Members of the organised private sector, on Wednesday, expressed fear over the possible shutdown of businesses and job losses following the hike in the pump price of Premium Motor Spirit, popularly called petrol, by the Nigerian National Petroleum Corporation Limited and fuel marketers.
On Tuesday, the NNPCL and other oil marketers raised the price of petrol from about N537/litre to between N617 and N630/litre, a development that triggered widespread anger across the country.
Commenting on the matter, the President, Manufacturers Association of Nigeria, Francis Meshioye, said the unpredictability of fuel price hikes would take a serious toll on manufacturers who already had to readjust budgets to factor in the added costs caused by the removal of fuel subsidy.
He said the increase in fuel price had already raised the cost of logistics, which would be compounded by the latest hike.
He stated that given the trend, there were fears among manufacturers that this might not be the final increase and urged the government to develop a culture of engaging key stakeholders before decisions with far-reaching consequences such as this, were taken.
“When fuel subsidy was removed, most people were of the opinion that the change that would occur was going to be a one-off change. If there was going to be any change, we expected little, not a skyrocketing one.
“The signal this gives to the business community is that – are we sure this is the final increase? Some of our members have tried to make some readjustments. This will make nonsense of the budget that we have done. We have said it severally, when it is difficult for you to operate, what happens next?

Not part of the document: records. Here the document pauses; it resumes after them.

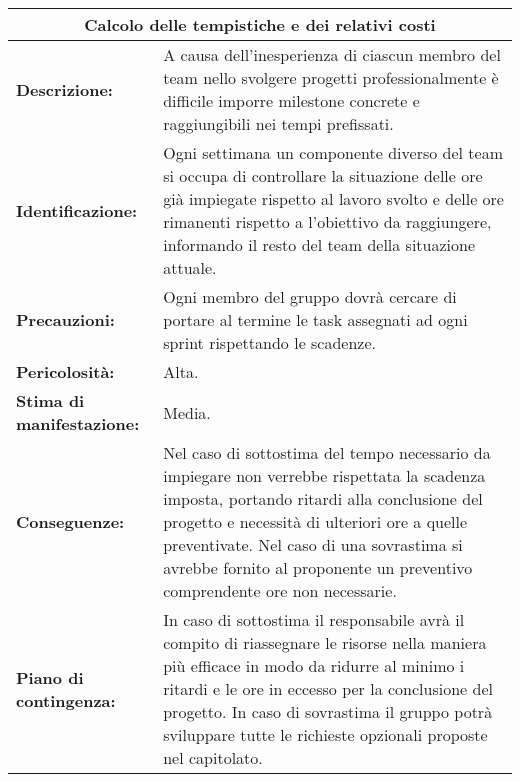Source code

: \begin{tabular}{ |p{4cm}|p{10cm}|}
\hline
\multicolumn{2}{|c|}{\textbf{Calcolo delle tempistiche e dei relativi costi}} \\
\hline
\textbf{Descrizione:}& A causa dell'inesperienza di ciascun membro del team nello svolgere progetti professionalmente è difficile imporre milestone concrete e raggiungibili nei tempi prefissati. \\
\hline
\textbf{Identificazione:}& Ogni settimana un componente diverso del team si occupa di controllare la situazione delle ore già impiegate rispetto al lavoro svolto e delle ore rimanenti rispetto a l'obiettivo da raggiungere, informando il resto del team della situazione attuale.\\
\hline
\textbf{Precauzioni:}& Ogni membro del gruppo dovrà cercare di portare al termine le task assegnati ad ogni sprint rispettando le scadenze.\\
\hline
\textbf{Pericolosità:}& Alta.\\
\hline
\textbf{Stima di manifestazione:}& Media.\\
\hline
\textbf{Conseguenze:}& Nel caso di sottostima del tempo necessario da impiegare non verrebbe rispettata la scadenza imposta, portando ritardi alla conclusione del progetto e necessità di ulteriori ore a quelle preventivate. Nel caso di una sovrastima si avrebbe fornito al proponente un preventivo comprendente ore non necessarie.\\
\hline
\textbf{Piano di contingenza:}& In caso di sottostima il responsabile avrà il compito di riassegnare le risorse nella maniera più efficace in modo da ridurre al minimo i ritardi e le ore in eccesso per la conclusione del progetto. In caso di sovrastima il gruppo potrà sviluppare tutte le richieste opzionali proposte nel capitolato.\\
\hline
\end{tabular}

\vspace{20pt}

“If people are unable to come to work and you have to increase prices for consumers, what will happen? And where is the purchasing capability of the consumer to really purchase?” Meshioye stated.
Also speaking, the Deputy President, Lagos Chamber of Commerce and Industry, Gabriel Idahosa, said the increase in petrol price would usher in severe hardship for businesses, especially in the near-term.
Idahosa said, “In the near term, there will be a lot of hardship. A lot of small businesses will crumble completely. There will be a drop in production capacity. How fast we can get out of it is what the conversation is about now.”
On his part, the President, Association of Small Business Owners of Nigeria, Femi Egbesola, expressed worry that more businesses would collapse due to the increased hardship that would characterise the operating environment.
According to him, increasing the pump price of petrol at a time small businesses were fighting for their lives as result of the recent removal of fuel subsidy was a “sledge hammer” that would annihilate many SMEs.
Egbesola said, “It is a sledgehammer on micro and small businesses. I just wonder how we will survive. I must tell you I am confused. The economy has been in a basket, but this is suicidal. I foresee quite a lot of businesses going under. I don’t see how micro and small businesses can survive this. Many will go down.”
Also speaking, the National Vice President, Nigerian Association of Small Scale Industrialists, Segun Kuti-George, said the development would put further strain on businesses that were already grappling with increased costs associated with the government’s recent economic reforms.
He said, “It will bring additional burden on manufacturers who have to contend with the creation of alternative sources of energy to run their businesses. The only fearful thing for me is that our own case as a country does not obey economic theories. It doesn’t respond to market forces.
“It should not be an upswing all the time. If the price of crude in the international market comes down, it is expected that the pump price should also come down. But whether that will happen in Nigeria is a different ball game because whatever goes up, stays there.”
In the same vein, the National Vice Chairman, Nigeria Association of Small and Medium Enterprises, Solomon Aderoju, said more businesses would fold operations in light of the unbearable costs, which has been worsened by the increase in fuel price.
Aderoju said, “It will increase the cost of operations. Many SMEs are packing up already. MPR is 18.5. The rate of inflation is 22.79 per cent. So, no SME can thrive under this environment, with these kinds of government policies. More are still going to close down. I bought fuel for N14,000 today. It cannot last me more than a day or two. It will affect us tremendously. It is quite unfortunate.”